Google Maps for Tourism Monitoring and Analytics: The Case of Cultural Tourism, Sweden
This short-report summarizes findings from a project that aims at monitoring the fragmented cultural tourism offer and at analyzing travelers’ cultural tourism experience by using Google Maps data.
A supply-side monitor visualizes Google places labelled by suppliers as ‘cultural’. For this purpose, 13,915 cultural place types were retrieved through Google Map’s API in 2019 and mapped to cultural place categories, like arts, cultural heritage, religious, and natural heritage. On the base of this data, the share and geographical distribution of cultural place categories for Sweden (Fig. 1) and for cultural place types for Swedish regions (Fig. 2) can be displayed interactively.
Fig. 1) Share and geographical distribution of cultural tourism places in Sweden
Fig. 2) Regional distribution of cultural tourism offer [e.g. Kronobergs]
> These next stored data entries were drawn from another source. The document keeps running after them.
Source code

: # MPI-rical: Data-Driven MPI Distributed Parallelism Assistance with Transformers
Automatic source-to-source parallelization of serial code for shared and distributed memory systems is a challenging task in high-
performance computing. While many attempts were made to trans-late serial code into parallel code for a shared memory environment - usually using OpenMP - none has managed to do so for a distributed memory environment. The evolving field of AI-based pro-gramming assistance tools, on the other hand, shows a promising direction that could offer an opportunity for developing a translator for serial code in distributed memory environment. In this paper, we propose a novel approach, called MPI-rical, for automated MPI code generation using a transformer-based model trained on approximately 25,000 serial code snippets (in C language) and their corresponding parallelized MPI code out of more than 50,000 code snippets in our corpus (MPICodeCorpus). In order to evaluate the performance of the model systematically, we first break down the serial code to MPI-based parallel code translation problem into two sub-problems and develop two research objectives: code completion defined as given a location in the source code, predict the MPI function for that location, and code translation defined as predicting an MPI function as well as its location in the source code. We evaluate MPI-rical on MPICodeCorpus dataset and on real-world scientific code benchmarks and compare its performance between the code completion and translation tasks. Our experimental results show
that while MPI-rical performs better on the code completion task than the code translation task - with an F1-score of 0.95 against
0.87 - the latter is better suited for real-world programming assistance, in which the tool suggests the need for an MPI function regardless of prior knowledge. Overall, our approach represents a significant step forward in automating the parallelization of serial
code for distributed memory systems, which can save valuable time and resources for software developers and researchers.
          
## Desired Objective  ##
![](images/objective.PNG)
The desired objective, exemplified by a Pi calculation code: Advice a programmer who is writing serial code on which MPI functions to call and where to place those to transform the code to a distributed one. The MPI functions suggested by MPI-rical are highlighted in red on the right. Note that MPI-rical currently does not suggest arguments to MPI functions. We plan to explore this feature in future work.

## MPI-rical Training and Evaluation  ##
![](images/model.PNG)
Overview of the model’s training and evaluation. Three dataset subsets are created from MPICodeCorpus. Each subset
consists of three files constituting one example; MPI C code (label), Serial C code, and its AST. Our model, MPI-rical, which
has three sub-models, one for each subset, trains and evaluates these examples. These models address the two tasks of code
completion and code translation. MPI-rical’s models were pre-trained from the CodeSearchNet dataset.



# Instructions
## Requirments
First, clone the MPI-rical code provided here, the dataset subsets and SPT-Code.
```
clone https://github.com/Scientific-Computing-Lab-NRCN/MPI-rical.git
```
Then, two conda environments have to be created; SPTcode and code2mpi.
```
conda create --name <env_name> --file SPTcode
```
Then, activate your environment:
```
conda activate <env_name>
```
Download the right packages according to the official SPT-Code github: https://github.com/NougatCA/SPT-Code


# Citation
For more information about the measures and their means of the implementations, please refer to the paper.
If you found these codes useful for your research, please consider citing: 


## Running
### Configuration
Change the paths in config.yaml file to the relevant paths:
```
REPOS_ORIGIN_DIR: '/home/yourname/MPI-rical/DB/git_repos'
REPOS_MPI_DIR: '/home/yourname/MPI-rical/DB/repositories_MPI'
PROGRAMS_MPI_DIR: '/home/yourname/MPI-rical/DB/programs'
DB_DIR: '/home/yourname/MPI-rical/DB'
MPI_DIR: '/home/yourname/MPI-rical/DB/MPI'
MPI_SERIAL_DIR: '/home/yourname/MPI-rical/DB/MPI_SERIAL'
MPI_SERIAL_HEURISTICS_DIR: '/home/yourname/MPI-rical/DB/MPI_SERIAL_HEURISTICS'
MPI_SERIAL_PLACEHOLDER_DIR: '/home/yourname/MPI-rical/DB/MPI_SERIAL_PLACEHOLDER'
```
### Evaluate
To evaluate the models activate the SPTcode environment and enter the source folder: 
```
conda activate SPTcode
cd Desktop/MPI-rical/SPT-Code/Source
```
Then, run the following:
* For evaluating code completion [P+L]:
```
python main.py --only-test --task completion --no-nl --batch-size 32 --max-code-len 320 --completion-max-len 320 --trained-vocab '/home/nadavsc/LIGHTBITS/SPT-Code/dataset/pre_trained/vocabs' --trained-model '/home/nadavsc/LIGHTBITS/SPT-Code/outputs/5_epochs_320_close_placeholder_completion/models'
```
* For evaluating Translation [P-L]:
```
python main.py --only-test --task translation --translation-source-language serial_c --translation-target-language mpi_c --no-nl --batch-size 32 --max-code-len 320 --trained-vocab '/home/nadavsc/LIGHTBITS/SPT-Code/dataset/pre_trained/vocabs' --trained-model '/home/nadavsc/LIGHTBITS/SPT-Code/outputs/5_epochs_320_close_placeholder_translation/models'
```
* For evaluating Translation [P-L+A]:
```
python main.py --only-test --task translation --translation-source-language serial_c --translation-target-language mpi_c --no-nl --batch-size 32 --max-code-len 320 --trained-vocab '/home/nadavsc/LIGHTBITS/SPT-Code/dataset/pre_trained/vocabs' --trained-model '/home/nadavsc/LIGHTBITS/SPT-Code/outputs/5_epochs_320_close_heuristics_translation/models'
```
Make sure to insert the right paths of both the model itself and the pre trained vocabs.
By contrast, travelers’ experience outcomes are evaluated on the base of travelers’ feedback. For this aim, 353,960 text-tuples related to cultural place categories were automatically extracted and analyzed by sentiment analysis (lexicon-based), topic detection and topic clustering (Latent Dirichlet Allocation). By doing so, most popular as well as top-rated topic-clusters can be displayed for each cultural place type (Fig. 3).
Fig. 3) Topic clusters ranked by positive sentiments with place types
Interestingly, from a traveler perspective, the relatively smaller cultural supply elements, i.e. arts and cultural heritage, are evaluated more positively than larger supply elements, i.e. natural heritage and religious tourism, respectively. Finally, sentiment distribution can be shown for place categories for each region (Fig. 4).
Fig. 4) Sentiment distribution by region and category
We conclude that most relevant analysis perspectives for real-time tourism monitoring and analytics can be adequately supported by the inexpensive data source of Google Maps. For future research, we envisage to also include adjectives from feedback data for better grasping travelers’ complex cultural tourism experience. Finally, we aim at analyzing traveler’s spatial behavior and movement patterns by employing machine learning methods (association rule & sequential pattern mining). By so doing, we hope to be able to monitor the re-start of cultural tourism after COVID-19 pandemic in real-time.
This research is conducted by Prof. Matthias Fuchs together with Prof. Wolfram Höpken, Institute for Digital Transformation, Ravensburg University and Tobias Eberle, DoubleSlash, Friedrichshafen, Germany.